You'll need guidance, because this isn't food that comes on a plate and is necessarily eaten with knife and fork. Presentation is as unique as substance at Alinea and, mostly, the food comes out on customdesigned serving pieces.
As much as patrons rave about the virtuoso-level food, the serving pieces also stick in their minds. How did Achatz come up with this stuff?
"I contacted over 30 designers via email explaining my desire to produce service pieces based on function as the priority as opposed to aesthetics," Achatz says. "Pieces would be built around the food, supporting the dish based on its characteristics. Of the 30 designers I contacted, only one replied: Martin Kastner of Crucial Detail." Their resulting collaboration resulted in the many unusual serving pieces used at Alinea.
Note that we're not saying that one or two courses consist of wildly inventive food presented in an imaginative manner. Every single course does.
So how does this all work as a business proposition? It's been tough to get a table so far. Chicago has enough high-rollers with adventurous taste buds to ensure a steady flow of patrons.

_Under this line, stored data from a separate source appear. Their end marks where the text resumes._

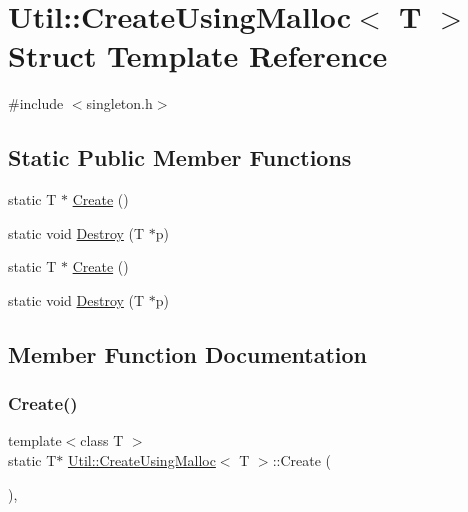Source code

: \hypertarget{structUtil_1_1CreateUsingMalloc}{}\section{Util\+:\+:Create\+Using\+Malloc$<$ T $>$ Struct Template Reference}
\label{structUtil_1_1CreateUsingMalloc}


{\ttfamily \#include $<$singleton.\+h$>$}

\subsection*{Static Public Member Functions}
\begin{DoxyCompactItemize}
\item 
static T $\ast$ \mbox{\hyperlink{structUtil_1_1CreateUsingMalloc_a920efcae7cd097b71fdbc2662c47631f}{Create}} ()
\item 
static void \mbox{\hyperlink{structUtil_1_1CreateUsingMalloc_a8197e99b6560b6b6ee323ec3176698f8}{Destroy}} (T $\ast$p)
\item 
static T $\ast$ \mbox{\hyperlink{structUtil_1_1CreateUsingMalloc_a920efcae7cd097b71fdbc2662c47631f}{Create}} ()
\item 
static void \mbox{\hyperlink{structUtil_1_1CreateUsingMalloc_a8197e99b6560b6b6ee323ec3176698f8}{Destroy}} (T $\ast$p)
\end{DoxyCompactItemize}


\subsection{Member Function Documentation}
\mbox{\label{structUtil_1_1CreateUsingMalloc_a920efcae7cd097b71fdbc2662c47631f}} 
\subsubsection{\texorpdfstring{Create()}{Create()}\hspace{0.1cm}{\footnotesize\ttfamily [1/2]}}
{\footnotesize\ttfamily template$<$class T $>$ \\
static T$\ast$ \mbox{\hyperlink{structUtil_1_1CreateUsingMalloc}{Util\+::\+Create\+Using\+Malloc}}$<$ T $>$\+::Create (\begin{DoxyParamCaption}{ }\end{DoxyParamCaption})\hspace{0.3cm}{\ttfamily [inline]}, {\ttfamily [static]}}

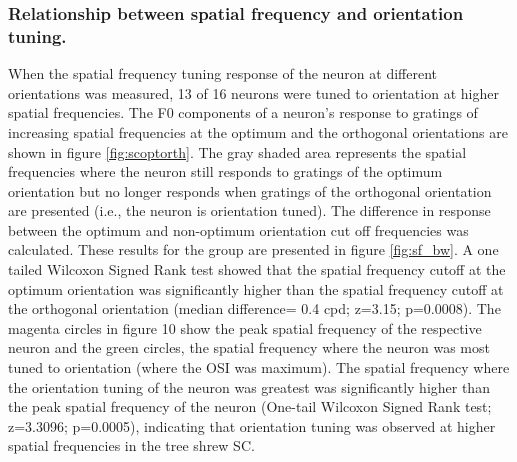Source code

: 	\subsubsection{Relationship between spatial frequency and orientation tuning.}
	When the spatial frequency tuning response of the neuron at different
	orientations was measured, 13 of 16 neurons were tuned to orientation at
	higher spatial frequencies. The F0 components of a neuron's response to
	gratings of increasing spatial frequencies at the optimum and the
	orthogonal orientations are shown in figure \ref{fig:scoptorth}. The gray shaded area
	represents the spatial frequencies where the neuron still responds to
	gratings of the optimum orientation but no longer responds when gratings
	of the orthogonal orientation are presented (i.e., the neuron is
	orientation tuned). The difference in response between the optimum and
	non-optimum orientation cut off frequencies was calculated. These
	results for the group are presented in figure \ref{fig:sf_bw}. A one tailed Wilcoxon
	Signed Rank test showed that the spatial frequency cutoff at the optimum
	orientation was significantly higher than the spatial frequency cutoff
	at the orthogonal orientation (median difference= 0.4 cpd; z=3.15;
	p=0.0008). The magenta circles in figure 10 show the peak spatial
	frequency of the respective neuron and the green circles, the spatial
	frequency where the neuron was most tuned to orientation (where the OSI
	was maximum). The spatial frequency where the orientation tuning of the
	neuron was greatest was significantly higher than the peak spatial
	frequency of the neuron (One-tail Wilcoxon Signed Rank test; z=3.3096;
	p=0.0005), indicating that orientation tuning was observed at higher
	spatial frequencies in the tree shrew SC.
	
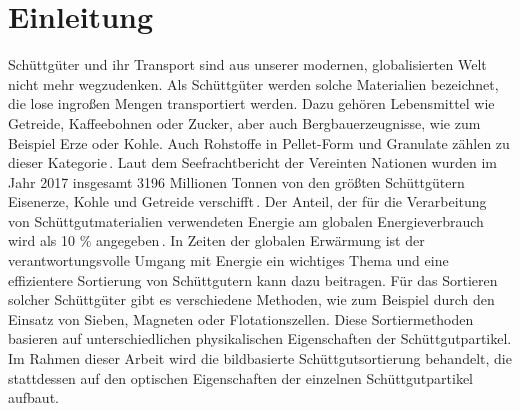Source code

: \chapter{Einleitung}


Schüttgüter und ihr Transport sind aus unserer modernen, globalisierten Welt nicht mehr wegzudenken.
Als Schüttgüter werden solche Materialien bezeichnet, die lose ingroßen Mengen transportiert werden. 
Dazu gehören Lebensmittel wie Getreide, Kaffeebohnen oder Zucker, aber auch Bergbauerzeugnisse, wie zum Beispiel Erze oder Kohle. 
Auch Rohstoffe in Pellet-Form und Granulate zählen zu dieser Kategorie\,\cite[]{schulze2009}.
Laut dem Seefrachtbericht der Vereinten Nationen wurden im Jahr 2017 insgesamt 3196 Millionen Tonnen von den größten Schüttgütern Eisenerze, Kohle und Getreide verschifft\,\cite[Unterabschnitt 1.A.2]{unitednationsconferenceontradeanddevelopment2018}.
Der Anteil, der für die Verarbeitung von Schüttgutmaterialien verwendeten Energie am globalen Energieverbrauch wird als 10 \% angegeben\,\cite[Abschnitt 1.2]{duran2012sands}.
In Zeiten der globalen Erwärmung ist der verantwortungsvolle Umgang mit Energie ein wichtiges Thema 
und eine effizientere Sortierung von Schüttgutern kann dazu beitragen.
Für das Sortieren solcher Schüttgüter gibt es verschiedene Methoden, 
wie zum Beispiel durch den Einsatz von Sieben, Magneten oder Flotationszellen.
Diese Sortiermethoden basieren auf unterschiedlichen physikalischen Eigenschaften der Schüttgutpartikel.
Im Rahmen dieser Arbeit wird die bildbasierte Schüttgutsortierung behandelt, 
die stattdessen auf den optischen Eigenschaften der einzelnen Schüttgutpartikel aufbaut.
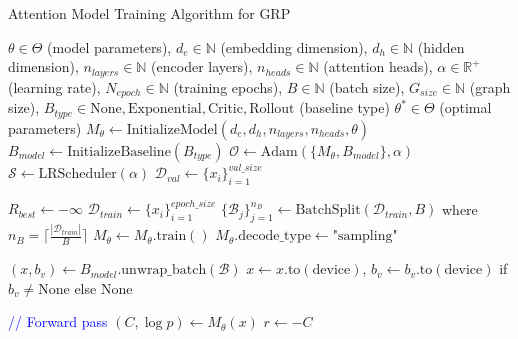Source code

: \documentclass[AutoFakeBold]{LZUThesis}
\begin{document}


\begin{algorithm}[h] \begin{algorithmic}[1] \caption{Attention Model Training Algorithm for GRP} \label{alg:grp_training} \Require $\theta \in \Theta$ (model parameters), $d_e \in \mathbb{N}$ (embedding dimension), $d_h \in \mathbb{N}$ (hidden dimension), $n_{layers} \in \mathbb{N}$ (encoder layers), $n_{heads} \in \mathbb{N}$ (attention heads), $\alpha \in \mathbb{R}^{+}$ (learning rate), $N_{epoch} \in \mathbb{N}$ (training epochs), $B \in \mathbb{N}$ (batch size), $G_{size} \in \mathbb{N}$ (graph size), $B_{type} \in {\text{None}, \text{Exponential}, \text{Critic}, \text{Rollout}}$ (baseline type) \Ensure $\theta^* \in \Theta$ (optimal parameters)
		\State $M_{\theta} \leftarrow \text{InitializeModel}(d_e, d_h, n_{layers}, n_{heads}, \theta)$
		\State $B_{model} \leftarrow \text{InitializeBaseline}(B_{type})$
		\State $\mathcal{O} \leftarrow \text{Adam}(\{M_{\theta}, B_{model}\}, \alpha)$
		\State $\mathcal{S} \leftarrow \text{LRScheduler}(\alpha)$
		\State $\mathcal{D}_{val} \leftarrow \{x_i\}_{i=1}^{val\_size}$ 

		\State $R_{best} \leftarrow -\infty$ 
		\State $\mathcal{D}_{train} \leftarrow \{x_i\}_{i=1}^{epoch\_size}$ 
		\State $\{\mathcal{B}_j\}_{j=1}^{n_B} \leftarrow \text{BatchSplit}(\mathcal{D}_{train}, B)$ where $n_B = \lceil\frac{|\mathcal{D}_{train}|}{B}\rceil$
		\State $M_{\theta} \leftarrow M_{\theta}.\text{train}()$ 
		\State $M_{\theta}.\text{decode\_type} \leftarrow \text{"sampling"}$

		\State $(x, b_v) \leftarrow B_{model}.\text{unwrap\_batch}(\mathcal{B})$
		\State $x \leftarrow x.\text{to}(\text{device})$, $b_v \leftarrow b_v.\text{to}(\text{device})$ if $b_v \neq \text{None}$ else $\text{None}$

		\State \textcolor{blue}{// Forward pass}
		\State $(C, \log p) \leftarrow M_{\theta}(x)$ 
		\State $r \leftarrow -C$ 


\end{algorithmic}
\end{algorithm}
\end{document}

Reviews of the place tend to be laudatory, although most critics are so far out of their comfort zone that they stop short of an all-out rave. After dubbing the experience "Pure magic," Chicago Sun-Times critic Pat Bruno filed this disclaimer to an otherwise rhapsodic review. "Either you have a desire to experience this supremely inventive and craftily creative approach to food or you don't. My experience was one of awe mixed with admiration... tempered, however, by the thought that it would be a long time before I could muster up the courage or desire to eat here again."
So has Achatz redefined the restaurant experience at Alinea? We say: Go there and decide for yourself. But give him this: He has redefined the concept of the chef-driven restaurant.
Many restaurant operators say that success in the restaurant business ultimately accrues to those who offer something the other guy doesn't have. If that's true, Achatz is in for a long run at Alinea.